Gustavo Penna, Laura Penna e Norberto Bambozzi

Congonhas, Brazil

December 2015

PRIMARY AUTHOR

Gustavo Penna Laura Penna Norberto Bambozzi

CONTRIBUTING AUTHOR

Alice Leite Flores (Architect) Fernanda Tolentino (Architect) Naiara Costa (Architect) Oded Stahl (Architect) Rísia Botrel (Management and Planning) Patrícia Alves Gonçalves (Architect) Gabriel de Souza (Architect)

CLIENT

Congonhas Municipal Government

PHOTOGRAPHER

Leonardo Finotti

OBJECTIVE

The museum praises the symbolic axis that unites the different planes of sanctity, memory and everyday life. It establishes a bond, an association with the symbolic grounds, in order to preserve the preexisting hierarchy, the consistency and the solidity of the historic and artistic collection; it reaffirms and ensures its specific heritage. The museum portrays the town of Congonhas in its dimensions as a work of art, a sacred place, a representation of the heritage and a demonstration of faith, through its design, the exhibition it contains and the reproductions of the weather-worn statues of the Twelve Prophets, the masterpieces of Aleijadinho, a great artist in the history of America, in order to mark the city as a gem of baroque art.

CONTEXT

The site is listed by the World Heritage and has an important ritualistic vocation; it is located on top of a high peak, overlooking the city.

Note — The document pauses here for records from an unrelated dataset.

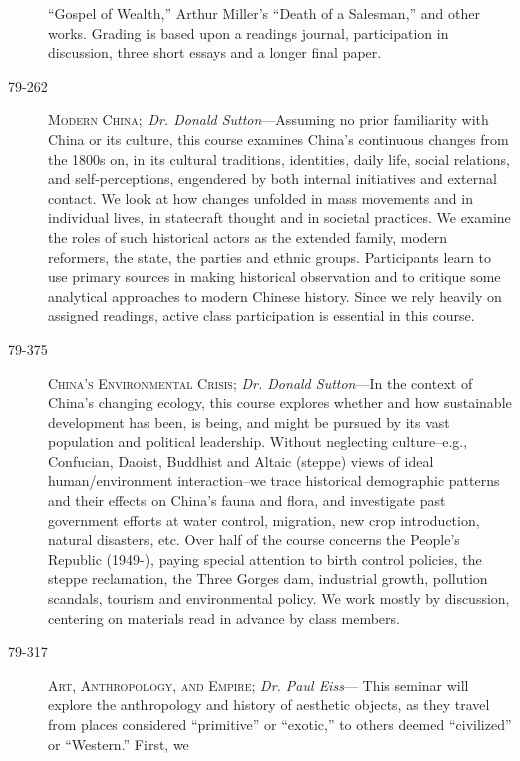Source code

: \begin{description}
        ``Gospel of Wealth,'' Arthur Miller's ``Death of a Salesman,'' and other
        works. Grading is based upon a readings journal, participation in
        discussion, three short essays and a longer final paper.
    \item [79-262] \textsc{Modern China}; \textit{Dr. Donald Sutton}---Assuming
        no prior familiarity with China or its culture, this course examines
        China's continuous changes from the 1800s on, in its cultural
        traditions, identities, daily life, social relations, and
        self-perceptions, engendered by both internal initiatives and external
        contact. We look at how changes unfolded in mass movements and in
        individual lives, in statecraft thought and in societal practices. We
        examine the roles of such historical actors as the extended family,
        modern reformers, the state, the parties and ethnic groups. Participants
        learn to use primary sources in making historical observation and to
        critique some analytical approaches to modern Chinese history. Since we
        rely heavily on assigned readings, active class participation is
        essential in this course.
    \item [79-375] \textsc{China's Environmental Crisis}; \textit{Dr. Donald
        Sutton}---In the context of China's changing ecology, this course
        explores whether and how sustainable development has been, is being, and
        might be pursued by its vast population and political leadership.
        Without neglecting culture--e.g., Confucian, Daoist, Buddhist and Altaic
        (steppe) views of ideal human/environment interaction--we trace
        historical demographic patterns and their effects on China's fauna and
        flora, and investigate past government efforts at water control,
        migration, new crop introduction, natural disasters, etc. Over half of
        the course concerns the People's Republic (1949-), paying special
        attention to birth control policies, the steppe reclamation, the Three
        Gorges dam, industrial growth, pollution scandals, tourism and
        environmental policy. We work mostly by discussion, centering on
        materials read in advance by class members.
    \item [79-317] \textsc{Art, Anthropology, and Empire}; \textit{Dr. Paul
        Eiss}--- This seminar will explore the anthropology and history of
        aesthetic objects, as they travel from places considered ``primitive''
        or ``exotic,'' to others deemed ``civilized'' or ``Western.'' First, we

\end{description}

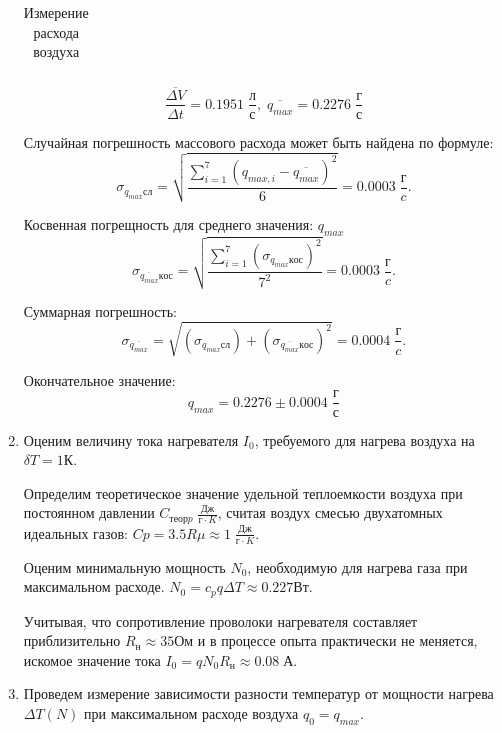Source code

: \documentclass[a4paper,12pt]{article}
\begin{document}
\begin{enumerate}
\begin{table}
\begin{center}
\begin{tabular}{|c|c|c|c|c|}
	\end{tabular}
	\end{center}
	\caption{Измерение расхода воздуха}
	\end{table}
	$$\overline{\frac{\Delta V}{\Delta t}} = 0.1951 \; \frac{л}{с} ,\; \overline{q_{max}} = 0.2276 \; \frac{г}{с} $$
	
	Случайная погрешность массового расхода может быть найдена по формуле: $$\sigma_{q_{max}сл} =  \sqrt{\frac{\sum_{i=1}^{7} (q_{max,i}-\overline{q_{max}})^2}{6}} = 0.0003 \; \frac{г}{c}.$$
	
	Косвенная погрещность для среднего значения: $q_{max}$ $$\sigma_{\overline{q_{max}}кос} = \sqrt{\frac{\sum_{i=1}^{7} (\sigma_{q_{max}кос})^2}{7^2}} = 0.0003 \; \frac{г}{c}.$$
	
	Суммарная погрешность: $$\sigma_{\overline{q_{max}}} = \sqrt{(\sigma_{q_{max}сл})+(\sigma_{\overline{q_{max}}кос})^2} = 0.0004 \; \frac{г}{c}.$$
	
	Окончательное значение: $$q_{max} = 0.2276 \pm 0.0004 \; \frac{г}{с} $$
	
	\item Оценим величину тока нагревателя $I_{0}$, требуемого для нагрева воздуха на $\delta T = 1 {К}$.
	
	Определим теоретическое значение удельной теплоемкости воздуха при постоянном давлении $C_{теорp} \; \frac{Дж}{г\cdot K}$, считая воздух смесью двухатомных идеальных газов: $Cp = 3.5R\mu \approx 1 \; \frac{Дж}{г\cdot K}.$
 	
 	Оценим минимальную мощность $N_0$, необходимую для нагрева газа при максимальном расходе. $N_{0} = c_{p}q\Delta T \approx 0.227 {Вт}.$
	
	Учитывая, что сопротивление проволоки нагревателя составляет приблизительно $R_{н} \approx 35 {Ом}$ и в процессе опыта практически не меняется, искомое значение тока $I_{0} = q N_{0} R_{н} \approx 0.08 \; {А}.$
	
	\item Проведем измерение зависимости разности температур от мощности нагрева $\Delta T(N)$ при максимальном расходе воздуха $q_0 = q_{max}.$
	\begin{table}


\end{table}
\end{enumerate}
\end{document}
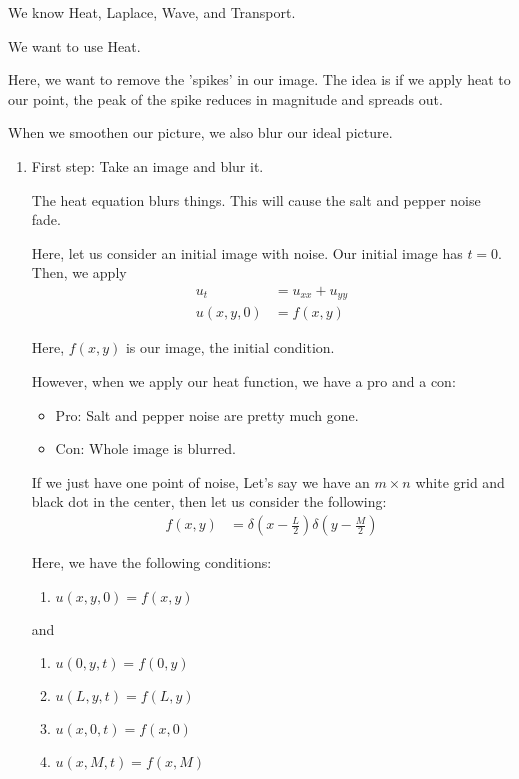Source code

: \documentclass{article}
\begin{document}
We know Heat, Laplace, Wave, and Transport.

We want to use Heat.


Here, we want to remove the 'spikes' in our image. The idea is if we apply heat to our point, the peak of the spike reduces in magnitude and spreads out.

When we smoothen our picture, we also blur our ideal picture.

\begin{enumerate}
  \item First step: Take an image and blur it.

  The heat equation blurs things. This will cause the salt and pepper noise fade.

  Here, let us consider an initial image with noise. Our initial image has $t = 0$. Then, we apply
  \begin{align}
    u_t & = u_{xx} + u_{yy}\\
    u(x, y, 0) & = f(x, y)
  \end{align}

  Here, $f(x, y)$ is our image, the initial condition.

  However, when we apply our heat function, we have a pro and a con:
  \begin{itemize}
    \item Pro: Salt and pepper noise are pretty much gone.
    \item Con: Whole image is blurred.
  \end{itemize}

  If we just have one point of noise, Let's say we have an $m \times n$ white grid and black dot in the center,
  then let us consider the following:
  \begin{align}
    f(x, y) & = \delta\left(x - \frac{L}{2}\right) \delta\left(y - \frac{M}{2}\right)
  \end{align}

  Here, we have the following conditions:
  \begin{enumerate}
    \item $u(x, y, 0) = f(x, y)$
  \end{enumerate}

  and
  \begin{enumerate}
    \item $u(0, y, t) = f(0, y)$
    \item $u(L, y, t) = f(L, y)$
    \item $u(x, 0, t) = f(x, 0)$
    \item $u(x, M, t) = f(x, M)$
  \end{enumerate}
\end{enumerate}


\end{document}
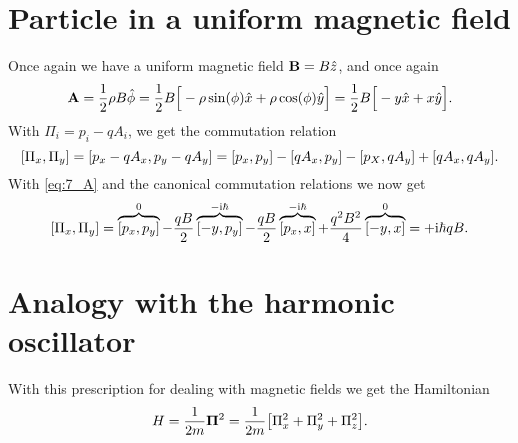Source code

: \documentclass[11pt,letter, swedish, english
]{article}
\begin{document}
\section{Particle in a uniform magnetic field}
Once again we have a uniform magnetic field $\vb{B}=B\hat{z}$, and
once again 
\begin{equation}\label{eq:7_A}
\vb{A}=\frac{1}{2}\rho B\hat{\phi}
=\frac{1}{2}B\Big[-\rho\sin(\phi)\hat{x}+\rho\cos(\phi)\hat{y}\Big]
=\frac{1}{2}B\Big[-y\hat{x}+x\hat{y}\Big].
\end{equation}
With $\Pi_i=p_i-qA_i$, we get the commutation relation
\begin{equation}
\comm{\Pi_x}{\Pi_y}=\comm{p_x-qA_x}{p_y-qA_y}
=\comm{p_x}{p_y}-\comm{qA_x}{p_y}-\comm{p_X}{qA_y}+\comm{qA_x}{qA_y}.
\end{equation}
With \eqref{eq:7_A} and the canonical commutation relations we now get
\begin{equation}\label{eq:7_comm}
\comm{\Pi_x}{\Pi_y}
=\overbrace{\comm{p_x}{p_y}}^{0}
-\frac{qB}{2}\overbrace{\comm{-y}{p_y}}^{-\ii\hbar}
-\frac{qB}{2}\overbrace{\comm{p_x}{x}}^{-\ii\hbar}
+\frac{q^2B^2}{4}\overbrace{\comm{-y}{x}}^{0}
=+\ii\hbar qB.
\end{equation}

\section{Analogy with the harmonic oscillator}
With this prescription for dealing with magnetic fields we get the
Hamiltonian 
\begin{equation}\label{eq:7_H}
H=\frac{1}{2m}\vb{\Pi}^2=\frac{1}{2m}\qty[\Pi_x^2+\Pi_y^2+\Pi_z^2]. 
\end{equation}
\end{document}
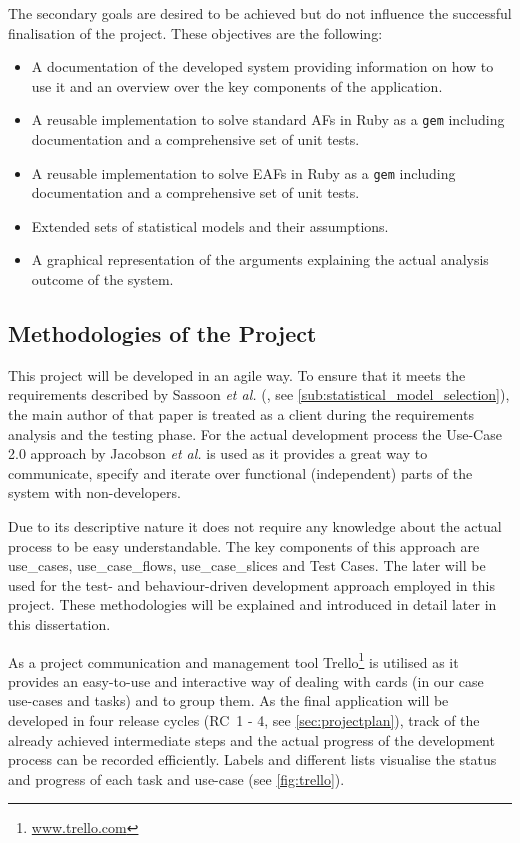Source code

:The secondary goals are desired to be achieved but do not influence the successful finalisation of the project. These objectives are the following:
\begin{itemize}
	\item A documentation of the developed system providing information on how to use it and an overview over the key components of the application.
	\item A reusable implementation to solve standard \glspl{AF} in Ruby as a \texttt{gem} including documentation and a comprehensive set of unit tests.
	\item A reusable implementation to solve \glspl{EAF} in Ruby as a \texttt{gem} including documentation and a comprehensive set of unit tests.
	\item Extended sets of statistical models and their assumptions.
	\item A graphical representation of the arguments explaining the actual analysis outcome of the system.
\end{itemize}


\subsection{Methodologies of the Project}
\label{sub:methodologies}
This project will be developed in an agile way. To ensure that it meets the requirements described by Sassoon \textit{et al.} (\cite{sassoon2014, sassoon2016, sassoon2016CD}, see \autoref{sub:statistical_model_selection}), the main author of that paper is treated as a client during the requirements analysis and the testing phase. For the actual development process the Use-Case 2.0 approach by Jacobson \textit{et al.} \cite{jacobson2011usecase} is used as it provides a great way to communicate, specify and iterate over functional (independent) parts of the system with non-developers. 

Due to its descriptive nature it does not require any knowledge about the actual process to be easy understandable. The key components of this approach are \glspl{use_case}, \glspl{use_case_flow}, \glspl{use_case_slice} and Test Cases. The later will be used for the test- and behaviour-driven development approach employed in this project. These methodologies will be explained and introduced in detail later in this dissertation. 

As a project communication and management tool Trello\footnote{\href{http://www.trello.com}{www.trello.com}} is utilised as it provides an easy-to-use and interactive way of dealing with cards (in our case use-cases and tasks) and to group them. As the final application will be developed in four release cycles (RC~1 - 4, see \autoref{sec:projectplan}), track of the already achieved intermediate steps and the actual progress of the development process can be recorded efficiently. Labels and different lists visualise the status and progress of each task and use-case (see \autoref{fig:trello}).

For this the implementation of a contemporary building which is surrounded by edifications from the 18th century has to, even more than in other cases, respect the existing topography that is provoking the baroque notion of “search for the heavens”– and to pay reverence to the symbolism of its surroundings. The museum was built to improve the understanding of the place where it is located. Despite being contemporary, the architecture of the museum harmonizes through the project’s characteristics with the language that has been present in that site for centuries: neutral implantation, never competing volumetrically with the main architectural complex; the ‘rhythm’ of the building, with its openings, proportions, alignments and hypsometries in similar scale to the rest of the complex; the immense foundation built in stone, which is very unusual for the times when the sanctuary was built, by using local stones of the region, so they do not feel ‘foreign’ to the setting; the lighter, more fluid upper portion and the walls whitewashed and painted with mineral paint – the same used in the renovation of the Christ’s Steps chapels and the main church itself; the long and smooth curvature of the building, which spreads itself on the slope, in a concave shape that echoes the oval shape of the still-in-use pilgrimage route right under it, as if they both fit each other.

PERFORMANCE

With area of 3,500m², the museum is a path over three floors. On the main level, accessed from the main path ascending to the sanctuary, are the reception hall and a room of permanent exhibition. On the lower level are a hall and access to permanent and temporary exhibitions, library and documentation area (which will consolidate the museum as a reference center for Brazilian baroque) and to the administrative section. There is also an open-air amphitheater. On the underground level, is a Reference Center for the Baroque and an atelier for stone-related work. ”Another aspect of extreme importance to me is that this is all side by side with the Twelve Prophets, the masterpiece of Aleijadinho, the biggest artist in the history of all Americas. it’s also there with the six chapels depicting the Passion, which are wonderful. Our design had to be a timeless one, even though it’s also a witness of its own time and is proud to state its poetic value, respect and balance. The architecture feels secure enough to trail the path of kindness, reverence, conscience and respect for the Bom Jesus de Matosinhos Sanctuary,” Penna describes. The interior is of fluid spaces. “Clean, white, clear, not fragmented at all. It’s baroque itself translated by contemporaneity, where there is no rupture but curve, a way to heaven,” Penna explains. The architectural solutions were aimed to offer as mach lighting and flexibility of infrastructure and space so it is possible to come up with any museographic arrangement.